The Senate, on Thursday, considered a bill seeking to stop employers in the private and public sectors from engaging employable Nigerian graduates as casual workers.…

The Senate, on Thursday, considered a bill seeking to stop employers in the private and public sectors from engaging employable Nigerian graduates as casual workers.

The Prohibition of Casualization Bill 2020, was sponsored by Senator Ayo Akinyelure (PDP, Ondo Central), the statement issued on Thursday by Ezrel Tabiowo, Special Assistant to President of the Senate stated.

It cited Akinyelure saying that “casualization of Nigerian graduates in the Nigerian labour market has become a subject of great concern as more workers continue to groan under this immoral strategy of cutting cost by employers rendering them inferior to their counterpart in other countries of the world.”

According to him, “Statistics from the Nigeria Labour Congress show that many workers in the telecommunications, oil and gas sectors are engaged as casual labourers by employers of labours.

“Other sectors with thousands of casual labourers include mining, steel, banking and insurance.

“In all these sectors, staff outsourcing and casualization have become the order of the day as such workers no longer have regularised employment terms and, therefore, Nigerian graduates are treated as second class citizens in their own country of origin while foreigners from underdeveloped countries from Asian, Indian, Pakistan, Lebanon with less qualification to Nigerian graduates are placed as managers above Nigerian graduates in many Private and even Government establishments in Nigeria.”

 

Rising trend

Akinyelure raised the alarm that the scourge of casualization of employment in Nigeria is gaining grounds in an unprecedented proportion, intensity and scale.

“The increase in the spread and gradual acceptance of this labour practice in the Nigerian labour market has become an issue of great concern to stakeholders,” he lamented.

“Employers of labour is increasingly filling positions in their organisations that are supposed to be permanent skilled workers with casual employees.

“The trend has been largely attributed to the increasing desperation of employers to cut down organisational costs and thereby taking advantage of large numbers of unemployed graduates roaming the streets of our major cities in Nigeria.

“Apart from the fact that these categories of workers are working under a spate of uncertainties, casualization also reveals a brutal work growth process similar to slave labour,” he said.

 

‘Banks turning female marketers into sexual slaves, harlots’

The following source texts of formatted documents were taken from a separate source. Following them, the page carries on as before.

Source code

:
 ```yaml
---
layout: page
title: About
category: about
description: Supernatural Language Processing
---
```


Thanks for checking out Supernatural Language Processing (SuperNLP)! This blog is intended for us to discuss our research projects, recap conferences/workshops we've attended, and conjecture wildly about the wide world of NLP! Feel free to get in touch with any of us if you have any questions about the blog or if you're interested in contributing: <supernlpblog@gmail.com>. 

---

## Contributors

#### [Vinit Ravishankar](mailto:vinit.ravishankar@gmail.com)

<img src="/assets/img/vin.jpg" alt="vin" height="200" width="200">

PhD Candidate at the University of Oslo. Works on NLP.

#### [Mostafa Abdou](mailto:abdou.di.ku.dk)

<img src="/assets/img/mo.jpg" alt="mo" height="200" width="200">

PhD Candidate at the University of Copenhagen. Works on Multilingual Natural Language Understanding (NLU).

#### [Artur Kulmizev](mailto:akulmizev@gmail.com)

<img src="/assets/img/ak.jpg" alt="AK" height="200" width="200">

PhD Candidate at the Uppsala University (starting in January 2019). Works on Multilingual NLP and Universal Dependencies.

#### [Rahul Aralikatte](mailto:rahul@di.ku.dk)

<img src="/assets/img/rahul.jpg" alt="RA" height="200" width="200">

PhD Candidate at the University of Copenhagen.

Akinyelure, while citing the banking industry as a hub for casualization, blamed banks for turning female marketers into harlots and sexual slaves in a desperate attempt by them to keep their jobs and meet unrealistic deposit targets.

“Mr President, in Banking and Insurance Industry, for instance, many young graduates particularly female are employed as Marketers and given unrealistic Customer deposit ceiling targets running into millions.

“They are hired and fired at will when such unrealistic targets are not met.

“The female among them, who are desperate in keeping their jobs, turned to harlotry and sex slavery, moving from one office to the other looking for invisible customers who had staunch of fund to enable them to meet their targets.

“Mr President, it is high time this evil and devilish act is stopped,” the lawmaker fumed.

Senator Biodun Olujimi (PDP, Ekiti South), while re-echoing Akinyelure’s observation, said: “Our girls have been turned into what we cannot imagine.

“Most of them have been asked to look for funds, and when they come to us, I always tell them, I do not even have the funds to eat, how can I have funds to keep with you in the bank?

“And they will never be promoted if they don’t bring in such funds, and this is a banking industry that is privately owned, yes but has made so much profit, and from the profit, they could at least take the few that they can manage properly, rather than take a lot that they will be giving pittance.”

The lawmaker, therefore, harped on the need to have a legal framework to ensure that casualization does not exist.